Als eine der wenigen Mühlen entlang des Mühlenweges wirtschaftet die Mühle Sommer auch heute noch. Ihren Zweitnamen „Schleptruper Mühle“ verdankt sie ihrer Lage am Schleptruper Mühlenbach. Ursprünglich wurde sie als Mahl- und Sägemühle genutzt, wobei nicht mehr zu ermitteln ist, in welcher Funktion sie zuerst betrieben wurde. Das ehemals antreibende Wassermühlenrad ist nicht mehr vorhanden. In seiner jetzigen Form wurde das Mühlengebäude 1742 errichtet. Nachdem das Wohngebäude abgebrannt war, kaufte 1870 W. Sommer den Komplex von einem Herrn Finke, da dieser nach Amerika auswanderte. Die Mahlmühle wurde stillgelegt, die Mühle fortan nur noch als Sägemühle genutzt und mit einer Turbine angetrieben. Heute gehört die Mühle Ludwig Sommer, der den Mühlenteich ausbaggern und die Staumauer erneuern ließ – Voraussetzungen dafür, dass die Mühle nach wie vor als Sägemühle genutzt wird.

TR-20100819-7294M6: Lange Tradition: die Wassermühle Zur Mühlen

Weit zurück in die Vergangenheit reichen die Wurzeln der Wassermühle Zur Mühlen in Schleptrup. Sie existierte schon um 1000 als eine auf Pfählen errichtete Getreide- und Bockemühle. Die Wasser- und Staurechte wurden im zwölften Jahrhundert erstmals urkundlich erwähnt. Damals gehörte die Mühle dem Osnabrücker Fürstbischof, der sie zur Bewirtschaftung an Bauern vergab. Nach dem 30-jährigen Krieg indes wurde Schleptrup evangelisch, und der Fürstbischof musste die Mühle abtreten. Technisch arbeitete die Mühle bis 1928 mit einem unterschlägigen  Wasserrad und wurde dann auf ein oberschlägiges umgestellt. Dank dessen größerer Kraft konnte ein weiterer Göpel betrieben werden. Parallel wurde eine Wasserturbine eingebaut. 1960 erhielt die Mühle ein neues Wasserrad mit einem Durchmesser von vier Metern, mit dessen Hilfe sie bis 1970 als Lohngetreideschroterei betrieben wurde. Nach Ausbaggerung des Teiches und Erneuerung der Stauwehr ist die Mühle heute noch funktionstüchtig. Mittlerweile stehen Mühle und Hof unter Denkmalschutz. Privatbesitzer Rolf Zur Mühlen steht in einer langen Tradition: Seine Vorfahren waren alle Müllermeister, die zunächst to de Dieke, dann to Mölen und ab 1850 Zur Mühlen hießen.

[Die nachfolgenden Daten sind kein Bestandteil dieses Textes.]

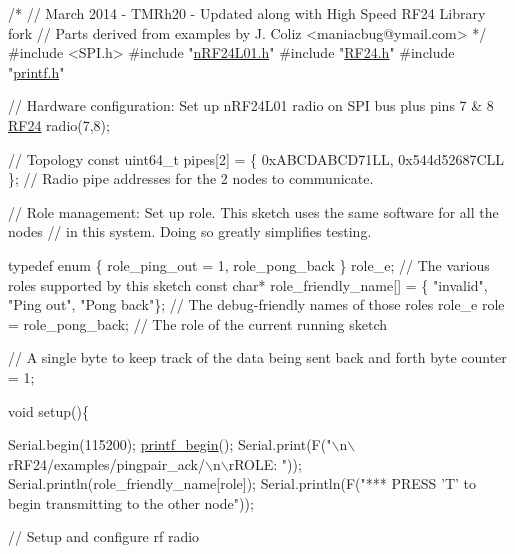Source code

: \begin{DoxyCodeInclude}
\textcolor{comment}{/*}
\textcolor{comment}{  // March 2014 - TMRh20 - Updated along with High Speed RF24 Library fork}
\textcolor{comment}{  // Parts derived from examples by J. Coliz <maniacbug@ymail.com>}
\textcolor{comment}{*/}
\textcolor{preprocessor}{#include <SPI.h>}
\textcolor{preprocessor}{#include "\hyperlink{nRF24L01_8h}{nRF24L01.h}"}
\textcolor{preprocessor}{#include "\hyperlink{RF24_8h}{RF24.h}"}
\textcolor{preprocessor}{#include "\hyperlink{printf_8h}{printf.h}"}

\textcolor{comment}{// Hardware configuration: Set up nRF24L01 radio on SPI bus plus pins 7 & 8 }
\hyperlink{classRF24}{RF24} radio(7,8);

\textcolor{comment}{// Topology}
\textcolor{keyword}{const} uint64\_t pipes[2] = \{ 0xABCDABCD71LL, 0x544d52687CLL \};              \textcolor{comment}{// Radio pipe addresses for the
       2 nodes to communicate.}

\textcolor{comment}{// Role management: Set up role.  This sketch uses the same software for all the nodes}
\textcolor{comment}{// in this system.  Doing so greatly simplifies testing.  }

\textcolor{keyword}{typedef} \textcolor{keyword}{enum} \{ role\_ping\_out = 1, role\_pong\_back \} role\_e;                 \textcolor{comment}{// The various roles supported
       by this sketch}
\textcolor{keyword}{const} \textcolor{keywordtype}{char}* role\_friendly\_name[] = \{ \textcolor{stringliteral}{"invalid"}, \textcolor{stringliteral}{"Ping out"}, \textcolor{stringliteral}{"Pong back"}\};  \textcolor{comment}{// The debug-friendly names of
       those roles}
role\_e role = role\_pong\_back;                                              \textcolor{comment}{// The role of the current
       running sketch}

\textcolor{comment}{// A single byte to keep track of the data being sent back and forth}
byte counter = 1;

\textcolor{keywordtype}{void} setup()\{

  Serial.begin(115200);
  \hyperlink{printf_8h_afc0d9ca32710dff550ebe56ab6b39d23}{printf\_begin}();
  Serial.print(F(\textcolor{stringliteral}{"\(\backslash\)n\(\backslash\)rRF24/examples/pingpair\_ack/\(\backslash\)n\(\backslash\)rROLE: "}));
  Serial.println(role\_friendly\_name[role]);
  Serial.println(F(\textcolor{stringliteral}{"*** PRESS 'T' to begin transmitting to the other node"}));

  \textcolor{comment}{// Setup and configure rf radio}


\end{DoxyCodeInclude}
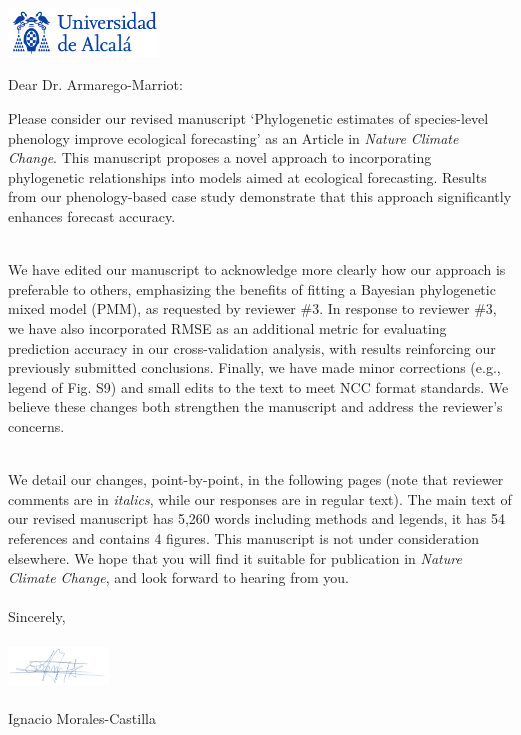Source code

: \documentclass[11pt,a4paper]{letter}
\begin{document}
\begin{letter}{}
\includegraphics[width=0.3\textwidth]{logo_uah.png}

\opening{Dear Dr. Armarego-Marriot:} %

\noindent Please consider our revised manuscript `Phylogenetic estimates of species-level phenology improve ecological forecasting' as an Article in \emph{Nature Climate Change}. This manuscript proposes a novel approach to incorporating phylogenetic relationships into models aimed at ecological forecasting. Results from our phenology-based case study demonstrate that this approach significantly enhances forecast accuracy.


\vspace{1.5ex}\\
\noindent We have edited our manuscript to acknowledge more clearly how our approach is preferable to others, emphasizing the benefits of fitting a Bayesian phylogenetic mixed model (PMM), as requested by reviewer \#3. In response to reviewer \#3, we have also incorporated RMSE as an additional metric for evaluating prediction accuracy in our cross-validation analysis, with results reinforcing our previously submitted conclusions. Finally, we have made minor corrections (e.g., legend of Fig. S9) and small edits to the text to meet NCC format standards. We believe these changes both strengthen the manuscript and address the reviewer's concerns. 


\vspace{1.5ex}\\
\noindent We detail our changes, point-by-point, in the following pages (note that reviewer comments are in \emph{italics}, while our responses are in regular text). The main text of our revised manuscript has 5,260 words including methods and legends, it has 54 references and contains 4 figures. This manuscript is not under consideration elsewhere.  We hope that you will find it suitable for publication in \emph{Nature Climate Change}, and look forward to hearing from you.
\vspace{2.5ex}\\



\vspace{1.5ex}\\
\noindent Sincerely,\\
\vspace{1.5ex}\\
 \includegraphics[width=0.2\textwidth]{Signature_IMC.png} \\
 \vspace{1.5ex}\\
\noindent Ignacio Morales-Castilla



\end{letter}
\end{document}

TR-20090925-0190M7: Ein Preis von 4.083 Taler: die Linnenschmidtsche Wassermühle

Als Hofmühle des Meyerhofes zu Venne entstand die Linnenschmidtsche Wassermühle im frühen Mittelalter als Mahl-, Beutel-, Graupen-, Boke-, Säge- und Ölmühle. Erstmals wurde sie 1074/81 urkundlich erwähnt, als der Edelherr Folker sie mit anderen Besitztümern dem Osnabrücker Bischof Benno I. schenkte. 1845 kaufte Johann Linnenschmidt die Mühle für 4.083 Reichstaler und stockte sie zu Beginn des 20. Jahrhundert auf. 1924 wurden die beiden Wasserräder durch eine Wasserturbine ersetzt, ab 1935 übernahmen bei Wassermangel Motoren den Betrieb. Das Wohngebäude wurde 1954 errichtet, die Mühle bis 1981 durch Pächter bewirtschaftet. Vier Jahre später begann der Heimat- und Wanderverein Venne mit der Restaurierung und setzte mit finanzieller Unterstützung der Gemeinde Ostercappeln auch die Mühlentechnik wieder in Gang. Heute erklären hier „Freizeitmüller“ die Funktionsweise der Mühle, außerdem ist sie Schauplatz geselliger Veranstaltungen.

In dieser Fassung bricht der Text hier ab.